**Prompt**
Extract exactly and only the lines of the data below, starting at the line with "AD应用 ID** |" and stopping after the final line.

**Task data**

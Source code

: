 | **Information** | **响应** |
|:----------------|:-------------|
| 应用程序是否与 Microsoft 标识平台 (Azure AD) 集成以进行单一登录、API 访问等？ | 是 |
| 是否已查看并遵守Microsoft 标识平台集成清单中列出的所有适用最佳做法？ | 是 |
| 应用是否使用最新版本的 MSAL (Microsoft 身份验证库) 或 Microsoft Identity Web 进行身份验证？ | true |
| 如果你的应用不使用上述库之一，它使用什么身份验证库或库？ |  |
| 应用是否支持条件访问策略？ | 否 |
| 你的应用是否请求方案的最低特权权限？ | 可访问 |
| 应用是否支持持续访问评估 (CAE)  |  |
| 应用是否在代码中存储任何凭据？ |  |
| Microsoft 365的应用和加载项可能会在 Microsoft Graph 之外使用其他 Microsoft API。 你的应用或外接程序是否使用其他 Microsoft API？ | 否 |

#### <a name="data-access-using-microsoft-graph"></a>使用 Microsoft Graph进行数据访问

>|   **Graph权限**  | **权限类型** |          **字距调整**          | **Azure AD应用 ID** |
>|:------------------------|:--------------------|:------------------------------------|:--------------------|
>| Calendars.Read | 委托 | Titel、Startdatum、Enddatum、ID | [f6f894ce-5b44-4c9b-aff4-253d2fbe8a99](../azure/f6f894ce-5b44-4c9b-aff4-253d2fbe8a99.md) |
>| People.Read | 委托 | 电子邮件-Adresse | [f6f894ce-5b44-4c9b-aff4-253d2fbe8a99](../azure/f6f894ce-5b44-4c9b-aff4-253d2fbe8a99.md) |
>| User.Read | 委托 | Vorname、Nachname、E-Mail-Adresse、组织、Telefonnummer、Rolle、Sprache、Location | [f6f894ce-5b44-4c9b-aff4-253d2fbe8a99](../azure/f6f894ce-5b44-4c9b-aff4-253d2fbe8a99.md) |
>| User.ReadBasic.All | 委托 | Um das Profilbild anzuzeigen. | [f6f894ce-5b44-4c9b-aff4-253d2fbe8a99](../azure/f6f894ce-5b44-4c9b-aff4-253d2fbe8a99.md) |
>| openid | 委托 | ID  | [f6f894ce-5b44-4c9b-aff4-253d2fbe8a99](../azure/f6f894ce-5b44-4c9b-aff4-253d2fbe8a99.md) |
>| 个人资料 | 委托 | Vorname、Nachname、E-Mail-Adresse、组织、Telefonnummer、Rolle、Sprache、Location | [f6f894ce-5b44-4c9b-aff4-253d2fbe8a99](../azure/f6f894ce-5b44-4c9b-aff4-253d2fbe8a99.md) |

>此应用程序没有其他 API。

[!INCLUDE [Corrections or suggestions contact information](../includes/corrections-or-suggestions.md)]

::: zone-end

**Response**
>|   **Graph权限**  | **权限类型** |          **字距调整**          | **Azure AD应用 ID** |
>|:------------------------|:--------------------|:------------------------------------|:--------------------|
>| Calendars.Read | 委托 | Titel、Startdatum、Enddatum、ID | [f6f894ce-5b44-4c9b-aff4-253d2fbe8a99](../azure/f6f894ce-5b44-4c9b-aff4-253d2fbe8a99.md) |
>| People.Read | 委托 | 电子邮件-Adresse | [f6f894ce-5b44-4c9b-aff4-253d2fbe8a99](../azure/f6f894ce-5b44-4c9b-aff4-253d2fbe8a99.md) |
>| User.Read | 委托 | Vorname、Nachname、E-Mail-Adresse、组织、Telefonnummer、Rolle、Sprache、Location | [f6f894ce-5b44-4c9b-aff4-253d2fbe8a99](../azure/f6f894ce-5b44-4c9b-aff4-253d2fbe8a99.md) |
>| User.ReadBasic.All | 委托 | Um das Profilbild anzuzeigen. | [f6f894ce-5b44-4c9b-aff4-253d2fbe8a99](../azure/f6f894ce-5b44-4c9b-aff4-253d2fbe8a99.md) |
>| openid | 委托 | ID  | [f6f894ce-5b44-4c9b-aff4-253d2fbe8a99](../azure/f6f894ce-5b44-4c9b-aff4-253d2fbe8a99.md) |
>| 个人资料 | 委托 | Vorname、Nachname、E-Mail-Adresse、组织、Telefonnummer、Rolle、Sprache、Location | [f6f894ce-5b44-4c9b-aff4-253d2fbe8a99](../azure/f6f894ce-5b44-4c9b-aff4-253d2fbe8a99.md) |

>此应用程序没有其他 API。

[!INCLUDE [Corrections or suggestions contact information](../includes/corrections-or-suggestions.md)]

::: zone-end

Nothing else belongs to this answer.